REGULATION OF IRON EXPORT AT THE mRNA LEVEL
Although we continue to learn more about hepcidin and the systemic regulation of intestinal iron efflux, there are striking differences in the profile of ferroportin expression between the intestine and liver (2 major sites of iron release) that still remain to be fully explained. Iron loading reduces intestinal expression, whereas it enhances mRNA levels in liver and macrophages (1, 17). How systemic circulation of hepcidin could alter ferroportin mRNA is not fully explained by its action on ligand-induced internalization and degradation of the transporter, and the molecular basis for tissue-specific regulation of ferroportin expression at the transcriptional and/or posttranscriptional level remains to be fully identified. It is quite possible that other receptors for hepcidin (and/or other signals) exist. Early posttranslational responses to inflammation may downregulate ferroportin protein levels, but transcriptional (or posttranscriptional) effects are maintained well after the peak of hepcidin induction to suppress ferroportin mRNA.

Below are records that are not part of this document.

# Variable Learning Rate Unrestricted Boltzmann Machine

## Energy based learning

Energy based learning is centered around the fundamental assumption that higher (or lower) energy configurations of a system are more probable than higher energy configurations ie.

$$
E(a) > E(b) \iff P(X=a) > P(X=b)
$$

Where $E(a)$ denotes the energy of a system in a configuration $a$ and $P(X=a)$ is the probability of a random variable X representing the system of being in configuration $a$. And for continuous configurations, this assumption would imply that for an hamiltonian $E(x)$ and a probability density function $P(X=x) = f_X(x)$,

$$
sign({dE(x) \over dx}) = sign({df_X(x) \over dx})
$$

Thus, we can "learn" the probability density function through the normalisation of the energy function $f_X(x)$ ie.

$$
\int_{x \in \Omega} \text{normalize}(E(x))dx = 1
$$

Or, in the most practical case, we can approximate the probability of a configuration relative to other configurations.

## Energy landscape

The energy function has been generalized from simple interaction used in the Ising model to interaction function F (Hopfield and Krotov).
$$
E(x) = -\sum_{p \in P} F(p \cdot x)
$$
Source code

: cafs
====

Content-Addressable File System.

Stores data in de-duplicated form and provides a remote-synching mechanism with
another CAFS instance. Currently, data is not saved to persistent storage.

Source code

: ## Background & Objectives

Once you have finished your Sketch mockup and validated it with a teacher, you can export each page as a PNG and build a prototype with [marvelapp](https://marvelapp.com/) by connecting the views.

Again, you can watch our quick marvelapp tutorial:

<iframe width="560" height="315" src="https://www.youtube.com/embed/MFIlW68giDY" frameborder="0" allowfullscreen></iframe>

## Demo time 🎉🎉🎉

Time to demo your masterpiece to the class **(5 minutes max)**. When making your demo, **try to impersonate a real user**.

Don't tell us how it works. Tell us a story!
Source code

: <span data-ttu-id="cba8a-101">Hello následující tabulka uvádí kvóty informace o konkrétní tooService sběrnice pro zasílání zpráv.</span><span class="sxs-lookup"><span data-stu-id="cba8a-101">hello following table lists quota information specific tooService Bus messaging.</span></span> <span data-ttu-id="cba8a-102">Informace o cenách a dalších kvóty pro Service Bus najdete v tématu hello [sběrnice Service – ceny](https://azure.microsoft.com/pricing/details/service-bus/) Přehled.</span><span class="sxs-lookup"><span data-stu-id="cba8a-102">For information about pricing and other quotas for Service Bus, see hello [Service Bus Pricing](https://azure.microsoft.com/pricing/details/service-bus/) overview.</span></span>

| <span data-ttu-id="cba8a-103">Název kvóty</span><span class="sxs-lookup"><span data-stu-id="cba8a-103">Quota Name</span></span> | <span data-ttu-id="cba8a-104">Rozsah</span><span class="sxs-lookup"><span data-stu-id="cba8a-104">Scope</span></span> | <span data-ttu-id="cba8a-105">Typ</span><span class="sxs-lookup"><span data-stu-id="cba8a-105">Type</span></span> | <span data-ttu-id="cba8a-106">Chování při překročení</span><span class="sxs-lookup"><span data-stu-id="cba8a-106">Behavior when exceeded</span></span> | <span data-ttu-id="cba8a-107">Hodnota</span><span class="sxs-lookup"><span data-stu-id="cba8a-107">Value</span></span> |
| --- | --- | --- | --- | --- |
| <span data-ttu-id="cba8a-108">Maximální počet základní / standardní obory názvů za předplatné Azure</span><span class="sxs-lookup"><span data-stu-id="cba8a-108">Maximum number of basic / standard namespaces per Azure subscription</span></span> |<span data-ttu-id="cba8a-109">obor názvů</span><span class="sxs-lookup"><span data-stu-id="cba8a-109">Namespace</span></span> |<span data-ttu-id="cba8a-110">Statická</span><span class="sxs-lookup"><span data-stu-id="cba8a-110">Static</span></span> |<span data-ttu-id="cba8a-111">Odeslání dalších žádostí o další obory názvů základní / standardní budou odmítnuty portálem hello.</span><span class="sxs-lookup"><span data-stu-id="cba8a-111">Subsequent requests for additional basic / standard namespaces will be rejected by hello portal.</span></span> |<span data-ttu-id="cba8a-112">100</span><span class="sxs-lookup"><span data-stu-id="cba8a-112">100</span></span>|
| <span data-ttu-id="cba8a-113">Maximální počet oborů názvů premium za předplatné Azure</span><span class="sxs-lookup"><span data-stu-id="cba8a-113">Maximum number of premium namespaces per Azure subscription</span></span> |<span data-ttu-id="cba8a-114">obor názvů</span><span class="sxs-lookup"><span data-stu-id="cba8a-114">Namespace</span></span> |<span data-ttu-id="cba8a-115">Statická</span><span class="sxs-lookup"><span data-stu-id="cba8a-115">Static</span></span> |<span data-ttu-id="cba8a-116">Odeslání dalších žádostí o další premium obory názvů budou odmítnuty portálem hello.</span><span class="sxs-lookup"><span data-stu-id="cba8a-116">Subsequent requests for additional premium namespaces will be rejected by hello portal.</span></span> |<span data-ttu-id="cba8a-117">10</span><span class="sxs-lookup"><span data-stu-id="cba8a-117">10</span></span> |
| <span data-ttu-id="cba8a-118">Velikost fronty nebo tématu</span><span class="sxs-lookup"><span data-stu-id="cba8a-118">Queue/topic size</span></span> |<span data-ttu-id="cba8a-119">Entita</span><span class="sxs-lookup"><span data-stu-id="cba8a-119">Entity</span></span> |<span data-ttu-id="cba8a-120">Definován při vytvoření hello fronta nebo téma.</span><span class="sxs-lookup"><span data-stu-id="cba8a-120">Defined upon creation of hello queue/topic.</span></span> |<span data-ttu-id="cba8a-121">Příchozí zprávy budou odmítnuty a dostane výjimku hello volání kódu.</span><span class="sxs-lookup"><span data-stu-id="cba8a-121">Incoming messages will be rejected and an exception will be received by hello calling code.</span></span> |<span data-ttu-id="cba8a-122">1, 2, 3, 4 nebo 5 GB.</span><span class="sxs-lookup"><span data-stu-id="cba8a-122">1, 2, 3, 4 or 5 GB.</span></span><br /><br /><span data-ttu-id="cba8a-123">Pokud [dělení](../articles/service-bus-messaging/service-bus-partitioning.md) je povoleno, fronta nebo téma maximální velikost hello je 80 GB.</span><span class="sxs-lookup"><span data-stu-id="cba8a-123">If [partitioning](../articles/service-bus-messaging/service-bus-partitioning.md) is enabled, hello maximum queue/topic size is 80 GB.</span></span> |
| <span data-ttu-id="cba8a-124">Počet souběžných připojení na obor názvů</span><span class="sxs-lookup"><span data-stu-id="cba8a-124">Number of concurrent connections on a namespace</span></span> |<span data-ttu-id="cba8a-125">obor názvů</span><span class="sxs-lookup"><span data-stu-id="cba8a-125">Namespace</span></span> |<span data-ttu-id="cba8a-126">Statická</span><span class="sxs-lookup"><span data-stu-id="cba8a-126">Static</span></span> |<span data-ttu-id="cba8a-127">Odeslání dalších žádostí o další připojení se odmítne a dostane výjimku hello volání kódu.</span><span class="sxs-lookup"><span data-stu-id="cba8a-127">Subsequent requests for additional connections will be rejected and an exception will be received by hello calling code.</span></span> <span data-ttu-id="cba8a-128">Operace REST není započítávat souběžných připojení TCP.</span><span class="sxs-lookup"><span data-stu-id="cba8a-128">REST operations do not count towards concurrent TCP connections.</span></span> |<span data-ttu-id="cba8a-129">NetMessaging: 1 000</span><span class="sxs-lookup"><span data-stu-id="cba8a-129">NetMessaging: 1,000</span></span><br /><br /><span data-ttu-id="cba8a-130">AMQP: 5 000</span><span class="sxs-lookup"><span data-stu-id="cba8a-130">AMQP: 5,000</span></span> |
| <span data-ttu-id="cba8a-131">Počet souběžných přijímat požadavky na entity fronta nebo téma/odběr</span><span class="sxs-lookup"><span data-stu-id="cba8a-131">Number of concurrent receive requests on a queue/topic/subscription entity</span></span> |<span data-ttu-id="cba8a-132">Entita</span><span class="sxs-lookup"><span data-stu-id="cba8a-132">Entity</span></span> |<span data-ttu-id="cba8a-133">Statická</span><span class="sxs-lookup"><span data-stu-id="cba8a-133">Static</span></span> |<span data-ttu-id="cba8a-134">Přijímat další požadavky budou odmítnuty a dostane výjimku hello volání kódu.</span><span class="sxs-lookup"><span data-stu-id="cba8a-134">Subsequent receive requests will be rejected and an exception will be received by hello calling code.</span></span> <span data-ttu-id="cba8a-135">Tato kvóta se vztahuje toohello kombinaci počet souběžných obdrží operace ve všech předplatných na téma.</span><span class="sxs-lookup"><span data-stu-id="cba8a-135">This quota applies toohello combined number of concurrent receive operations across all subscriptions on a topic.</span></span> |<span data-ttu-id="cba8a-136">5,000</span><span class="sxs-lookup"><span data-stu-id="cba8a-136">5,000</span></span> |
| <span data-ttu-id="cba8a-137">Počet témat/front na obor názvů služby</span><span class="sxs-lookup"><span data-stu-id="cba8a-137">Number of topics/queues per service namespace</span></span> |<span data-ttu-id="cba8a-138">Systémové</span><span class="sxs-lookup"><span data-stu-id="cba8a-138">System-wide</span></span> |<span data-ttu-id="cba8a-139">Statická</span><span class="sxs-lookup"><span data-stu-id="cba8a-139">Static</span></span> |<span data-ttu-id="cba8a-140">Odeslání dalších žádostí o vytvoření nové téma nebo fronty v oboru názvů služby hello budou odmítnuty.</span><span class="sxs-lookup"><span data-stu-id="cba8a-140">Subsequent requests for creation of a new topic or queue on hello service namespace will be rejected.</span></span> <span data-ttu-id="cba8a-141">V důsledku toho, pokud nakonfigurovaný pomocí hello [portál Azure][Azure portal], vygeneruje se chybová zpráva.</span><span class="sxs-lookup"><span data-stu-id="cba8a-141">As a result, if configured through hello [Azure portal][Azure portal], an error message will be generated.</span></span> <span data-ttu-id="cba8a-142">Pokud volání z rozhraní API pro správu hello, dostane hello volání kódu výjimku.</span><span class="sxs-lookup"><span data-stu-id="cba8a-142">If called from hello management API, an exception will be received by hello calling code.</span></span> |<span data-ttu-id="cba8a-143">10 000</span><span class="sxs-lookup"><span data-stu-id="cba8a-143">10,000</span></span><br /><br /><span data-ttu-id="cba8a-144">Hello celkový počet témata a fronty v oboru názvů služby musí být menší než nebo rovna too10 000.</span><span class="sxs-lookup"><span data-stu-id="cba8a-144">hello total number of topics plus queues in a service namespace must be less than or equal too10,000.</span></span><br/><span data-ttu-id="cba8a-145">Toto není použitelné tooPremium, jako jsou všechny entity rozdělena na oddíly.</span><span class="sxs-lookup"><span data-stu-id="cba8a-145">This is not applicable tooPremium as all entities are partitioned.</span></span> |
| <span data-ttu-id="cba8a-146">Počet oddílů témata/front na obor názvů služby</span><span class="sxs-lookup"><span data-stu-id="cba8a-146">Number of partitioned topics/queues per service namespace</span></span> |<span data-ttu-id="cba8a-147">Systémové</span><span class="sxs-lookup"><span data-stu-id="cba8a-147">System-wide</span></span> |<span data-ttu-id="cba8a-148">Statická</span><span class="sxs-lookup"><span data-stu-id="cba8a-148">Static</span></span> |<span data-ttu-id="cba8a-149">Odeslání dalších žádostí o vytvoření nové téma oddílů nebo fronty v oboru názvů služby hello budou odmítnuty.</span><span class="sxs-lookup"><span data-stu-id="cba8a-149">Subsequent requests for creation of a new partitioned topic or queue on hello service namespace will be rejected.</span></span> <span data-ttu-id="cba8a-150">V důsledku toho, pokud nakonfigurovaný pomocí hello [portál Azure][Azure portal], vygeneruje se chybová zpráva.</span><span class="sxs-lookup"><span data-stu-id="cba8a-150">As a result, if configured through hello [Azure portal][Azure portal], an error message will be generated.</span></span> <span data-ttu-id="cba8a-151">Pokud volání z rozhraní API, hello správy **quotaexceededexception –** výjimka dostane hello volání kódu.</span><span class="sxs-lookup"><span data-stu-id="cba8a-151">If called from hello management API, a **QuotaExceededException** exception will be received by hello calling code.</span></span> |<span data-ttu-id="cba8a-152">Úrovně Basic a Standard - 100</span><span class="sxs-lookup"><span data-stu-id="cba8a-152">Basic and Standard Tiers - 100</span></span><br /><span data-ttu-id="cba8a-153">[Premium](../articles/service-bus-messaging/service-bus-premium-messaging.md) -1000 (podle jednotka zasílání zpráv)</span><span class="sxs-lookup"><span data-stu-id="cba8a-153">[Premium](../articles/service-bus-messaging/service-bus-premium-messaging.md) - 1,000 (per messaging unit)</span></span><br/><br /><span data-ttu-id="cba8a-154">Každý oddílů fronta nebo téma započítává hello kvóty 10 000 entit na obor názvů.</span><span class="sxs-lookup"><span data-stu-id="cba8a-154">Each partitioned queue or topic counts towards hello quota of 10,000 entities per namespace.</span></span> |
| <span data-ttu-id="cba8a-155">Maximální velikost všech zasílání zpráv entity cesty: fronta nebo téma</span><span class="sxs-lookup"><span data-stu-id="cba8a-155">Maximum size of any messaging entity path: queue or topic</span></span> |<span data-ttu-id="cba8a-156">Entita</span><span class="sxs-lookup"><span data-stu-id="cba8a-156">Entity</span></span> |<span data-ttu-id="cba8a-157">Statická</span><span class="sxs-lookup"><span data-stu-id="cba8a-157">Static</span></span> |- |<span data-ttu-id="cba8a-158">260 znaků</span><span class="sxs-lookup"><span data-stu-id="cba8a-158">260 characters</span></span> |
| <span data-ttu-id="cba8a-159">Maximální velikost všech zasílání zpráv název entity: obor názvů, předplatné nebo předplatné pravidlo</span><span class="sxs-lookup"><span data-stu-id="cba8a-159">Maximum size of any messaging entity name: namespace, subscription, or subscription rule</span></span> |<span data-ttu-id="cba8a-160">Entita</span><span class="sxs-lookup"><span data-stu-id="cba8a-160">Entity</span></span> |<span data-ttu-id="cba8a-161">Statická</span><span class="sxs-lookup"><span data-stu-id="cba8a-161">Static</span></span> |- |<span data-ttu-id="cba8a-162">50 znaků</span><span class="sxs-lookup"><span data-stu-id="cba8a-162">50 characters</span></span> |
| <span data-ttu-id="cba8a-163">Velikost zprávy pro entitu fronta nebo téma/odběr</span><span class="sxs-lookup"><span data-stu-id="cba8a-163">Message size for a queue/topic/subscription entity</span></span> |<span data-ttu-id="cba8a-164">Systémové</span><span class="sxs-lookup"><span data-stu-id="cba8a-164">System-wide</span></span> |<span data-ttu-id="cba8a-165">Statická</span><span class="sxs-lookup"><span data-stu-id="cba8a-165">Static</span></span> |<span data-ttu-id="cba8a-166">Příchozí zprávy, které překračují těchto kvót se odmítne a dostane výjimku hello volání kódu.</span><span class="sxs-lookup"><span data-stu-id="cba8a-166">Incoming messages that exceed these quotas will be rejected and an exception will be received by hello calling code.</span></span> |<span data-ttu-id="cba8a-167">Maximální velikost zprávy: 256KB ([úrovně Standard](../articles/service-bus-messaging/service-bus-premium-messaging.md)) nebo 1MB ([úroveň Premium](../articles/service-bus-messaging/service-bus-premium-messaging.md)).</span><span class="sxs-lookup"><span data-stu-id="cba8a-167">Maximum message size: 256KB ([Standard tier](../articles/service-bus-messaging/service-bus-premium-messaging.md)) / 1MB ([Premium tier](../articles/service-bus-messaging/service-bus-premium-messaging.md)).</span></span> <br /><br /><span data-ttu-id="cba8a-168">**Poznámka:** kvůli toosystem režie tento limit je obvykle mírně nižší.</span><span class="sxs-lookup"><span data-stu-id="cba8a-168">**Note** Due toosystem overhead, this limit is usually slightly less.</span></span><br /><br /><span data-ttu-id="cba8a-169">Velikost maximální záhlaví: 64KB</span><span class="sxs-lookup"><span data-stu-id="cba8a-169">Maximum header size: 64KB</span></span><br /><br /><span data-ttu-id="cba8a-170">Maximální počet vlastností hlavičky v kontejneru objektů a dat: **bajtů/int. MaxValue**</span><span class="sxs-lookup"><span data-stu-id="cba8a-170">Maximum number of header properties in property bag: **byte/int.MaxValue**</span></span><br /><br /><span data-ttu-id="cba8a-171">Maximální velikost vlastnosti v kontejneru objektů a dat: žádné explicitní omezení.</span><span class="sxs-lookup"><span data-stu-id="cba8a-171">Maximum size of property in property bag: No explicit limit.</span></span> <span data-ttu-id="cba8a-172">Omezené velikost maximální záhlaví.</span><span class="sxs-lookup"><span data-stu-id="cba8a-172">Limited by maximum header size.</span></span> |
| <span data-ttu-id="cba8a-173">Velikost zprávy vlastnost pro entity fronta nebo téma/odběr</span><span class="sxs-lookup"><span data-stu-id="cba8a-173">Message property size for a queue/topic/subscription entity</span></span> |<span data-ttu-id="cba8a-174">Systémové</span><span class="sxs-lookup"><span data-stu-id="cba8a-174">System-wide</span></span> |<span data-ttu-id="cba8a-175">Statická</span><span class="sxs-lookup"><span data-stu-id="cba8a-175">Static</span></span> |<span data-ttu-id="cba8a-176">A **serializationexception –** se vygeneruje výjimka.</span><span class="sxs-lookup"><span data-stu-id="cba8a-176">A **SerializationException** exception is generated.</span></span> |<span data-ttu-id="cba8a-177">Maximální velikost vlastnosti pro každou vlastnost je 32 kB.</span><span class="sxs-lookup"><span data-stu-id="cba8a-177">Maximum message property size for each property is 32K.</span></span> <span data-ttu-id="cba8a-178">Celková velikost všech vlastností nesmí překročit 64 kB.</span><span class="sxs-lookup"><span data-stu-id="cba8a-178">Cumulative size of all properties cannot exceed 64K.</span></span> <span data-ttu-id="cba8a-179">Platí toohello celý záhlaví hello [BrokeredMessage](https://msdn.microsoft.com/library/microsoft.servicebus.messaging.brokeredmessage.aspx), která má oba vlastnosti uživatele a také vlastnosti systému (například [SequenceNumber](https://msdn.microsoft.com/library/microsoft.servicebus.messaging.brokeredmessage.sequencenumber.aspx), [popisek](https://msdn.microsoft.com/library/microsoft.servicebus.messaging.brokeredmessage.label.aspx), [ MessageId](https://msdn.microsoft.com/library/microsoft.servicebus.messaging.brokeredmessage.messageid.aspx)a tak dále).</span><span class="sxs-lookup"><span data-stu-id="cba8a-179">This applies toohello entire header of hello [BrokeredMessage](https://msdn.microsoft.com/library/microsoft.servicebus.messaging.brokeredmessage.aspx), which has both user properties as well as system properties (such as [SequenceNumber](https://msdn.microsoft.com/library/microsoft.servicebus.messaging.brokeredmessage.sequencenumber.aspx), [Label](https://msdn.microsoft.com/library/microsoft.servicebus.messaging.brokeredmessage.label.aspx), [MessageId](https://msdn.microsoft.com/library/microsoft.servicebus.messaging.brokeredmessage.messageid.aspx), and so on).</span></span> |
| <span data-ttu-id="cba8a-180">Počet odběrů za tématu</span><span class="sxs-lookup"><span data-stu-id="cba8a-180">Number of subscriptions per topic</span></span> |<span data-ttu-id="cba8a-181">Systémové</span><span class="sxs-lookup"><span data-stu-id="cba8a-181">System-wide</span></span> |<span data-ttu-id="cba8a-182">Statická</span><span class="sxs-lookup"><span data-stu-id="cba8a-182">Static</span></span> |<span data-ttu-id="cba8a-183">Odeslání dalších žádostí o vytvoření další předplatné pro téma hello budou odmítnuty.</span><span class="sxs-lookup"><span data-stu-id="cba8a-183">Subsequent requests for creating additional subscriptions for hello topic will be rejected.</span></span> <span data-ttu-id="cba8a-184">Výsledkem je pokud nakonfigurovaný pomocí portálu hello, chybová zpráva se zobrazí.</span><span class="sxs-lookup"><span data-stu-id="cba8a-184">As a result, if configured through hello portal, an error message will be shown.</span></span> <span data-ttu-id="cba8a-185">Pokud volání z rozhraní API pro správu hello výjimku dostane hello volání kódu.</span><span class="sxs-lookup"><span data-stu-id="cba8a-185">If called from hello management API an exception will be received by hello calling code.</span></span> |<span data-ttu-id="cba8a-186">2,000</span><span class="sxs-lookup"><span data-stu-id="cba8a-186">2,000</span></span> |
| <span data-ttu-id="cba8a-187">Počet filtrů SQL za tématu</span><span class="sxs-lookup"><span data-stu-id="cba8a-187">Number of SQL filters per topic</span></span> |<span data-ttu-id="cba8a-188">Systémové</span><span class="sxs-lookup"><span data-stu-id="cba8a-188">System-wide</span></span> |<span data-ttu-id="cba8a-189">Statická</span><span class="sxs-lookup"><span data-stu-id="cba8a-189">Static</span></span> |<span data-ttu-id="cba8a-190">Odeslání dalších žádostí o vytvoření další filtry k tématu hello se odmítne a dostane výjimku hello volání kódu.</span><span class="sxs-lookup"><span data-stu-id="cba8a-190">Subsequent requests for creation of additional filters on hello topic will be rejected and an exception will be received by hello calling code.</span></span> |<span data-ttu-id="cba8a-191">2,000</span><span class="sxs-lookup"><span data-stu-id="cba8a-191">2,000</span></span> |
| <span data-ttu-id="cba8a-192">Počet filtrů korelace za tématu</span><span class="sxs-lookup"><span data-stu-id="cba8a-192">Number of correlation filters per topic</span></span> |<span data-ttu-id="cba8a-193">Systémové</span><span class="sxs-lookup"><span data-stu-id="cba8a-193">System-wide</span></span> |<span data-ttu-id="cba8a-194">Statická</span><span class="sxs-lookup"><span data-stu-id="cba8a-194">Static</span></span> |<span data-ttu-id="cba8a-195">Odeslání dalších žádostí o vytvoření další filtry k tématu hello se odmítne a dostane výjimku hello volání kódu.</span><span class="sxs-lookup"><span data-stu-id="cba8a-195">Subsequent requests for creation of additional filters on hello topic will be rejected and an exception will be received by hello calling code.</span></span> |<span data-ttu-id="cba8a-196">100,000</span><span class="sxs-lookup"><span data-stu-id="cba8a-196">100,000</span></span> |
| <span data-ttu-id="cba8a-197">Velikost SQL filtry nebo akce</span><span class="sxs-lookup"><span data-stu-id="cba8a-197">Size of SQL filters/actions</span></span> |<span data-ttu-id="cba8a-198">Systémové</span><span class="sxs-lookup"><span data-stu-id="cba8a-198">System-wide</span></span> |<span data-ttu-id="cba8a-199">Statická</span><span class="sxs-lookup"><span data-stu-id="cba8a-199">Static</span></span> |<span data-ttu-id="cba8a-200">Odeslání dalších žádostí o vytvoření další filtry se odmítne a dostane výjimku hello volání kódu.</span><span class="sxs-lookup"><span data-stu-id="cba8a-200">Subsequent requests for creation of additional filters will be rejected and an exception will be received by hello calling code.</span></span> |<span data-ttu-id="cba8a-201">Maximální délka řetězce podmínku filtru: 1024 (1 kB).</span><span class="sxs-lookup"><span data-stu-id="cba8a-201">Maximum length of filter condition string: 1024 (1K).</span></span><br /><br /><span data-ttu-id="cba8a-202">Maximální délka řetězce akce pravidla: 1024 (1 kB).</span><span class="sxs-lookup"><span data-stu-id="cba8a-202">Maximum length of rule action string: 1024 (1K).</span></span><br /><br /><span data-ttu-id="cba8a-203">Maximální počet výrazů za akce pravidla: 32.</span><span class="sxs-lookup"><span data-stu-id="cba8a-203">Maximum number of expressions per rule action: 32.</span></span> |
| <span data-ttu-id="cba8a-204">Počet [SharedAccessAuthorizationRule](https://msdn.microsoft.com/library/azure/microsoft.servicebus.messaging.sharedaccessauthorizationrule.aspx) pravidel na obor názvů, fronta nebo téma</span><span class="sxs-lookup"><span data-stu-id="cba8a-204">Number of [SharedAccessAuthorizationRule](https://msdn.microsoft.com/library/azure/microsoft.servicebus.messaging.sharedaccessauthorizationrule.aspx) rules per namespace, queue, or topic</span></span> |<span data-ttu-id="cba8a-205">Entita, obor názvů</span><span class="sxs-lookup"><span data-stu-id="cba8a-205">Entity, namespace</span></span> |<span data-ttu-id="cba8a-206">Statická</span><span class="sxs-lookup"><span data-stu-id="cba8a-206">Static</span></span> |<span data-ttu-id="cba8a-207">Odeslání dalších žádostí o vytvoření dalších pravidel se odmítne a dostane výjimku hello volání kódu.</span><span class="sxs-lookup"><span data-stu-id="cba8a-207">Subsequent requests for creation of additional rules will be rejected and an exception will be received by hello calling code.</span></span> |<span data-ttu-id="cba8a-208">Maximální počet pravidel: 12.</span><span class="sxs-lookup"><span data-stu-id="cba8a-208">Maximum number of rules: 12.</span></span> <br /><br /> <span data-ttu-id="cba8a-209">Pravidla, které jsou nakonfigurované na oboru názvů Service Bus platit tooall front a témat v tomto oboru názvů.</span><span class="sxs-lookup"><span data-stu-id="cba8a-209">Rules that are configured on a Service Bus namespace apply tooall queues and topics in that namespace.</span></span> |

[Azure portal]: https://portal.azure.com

Gene expression of many proteins involved in iron metabolism involves regulation by IRPs through interactions mediated by IRP binding to RNA elements called iron-responsive elements (IREs). IRPs bind to IREs in both 5′- and 3′-untranslated regions, but the regulatory mechanism depends on the location: 5′-IREs dictate translational control such that protein synthesis is downregulated on IRP binding, whereas 3′-IREs enhance message stability, thereby upregulating protein levels when IRPs are bound. Recognition of a 5′-IRE in ferroportin mRNA led to in vitro studies of its interaction with IRPs (17). From these investigations, it is clear that IRE/IRP interactions can posttranscriptionally regulate transporter levels in cells such that under low-iron conditions, which stabilize the RNA binding activity of IRP, ferroportin protein synthesis is reduced. Consistent with regulation through IRP control, it has been found that iron depletion diminishes ferroportin expression, whereas iron loading increases its expression in macrophages (1). However, iron deficiency increases ferroportin levels in the small intestine and the intestinal Caco-2 cell line, whereas iron overload decreases its expression (1, 10, 17). It has been suggested that the 5′-IRE of the ferroportin transcript may also influence mRNA stability (17), but this possibility has yet to be tested experimentally and certainly does not fully account for tissue-specific differences in gene regulation. More work is necessary to better define the role of IRE-IRP interactions in the control of ferroportin levels.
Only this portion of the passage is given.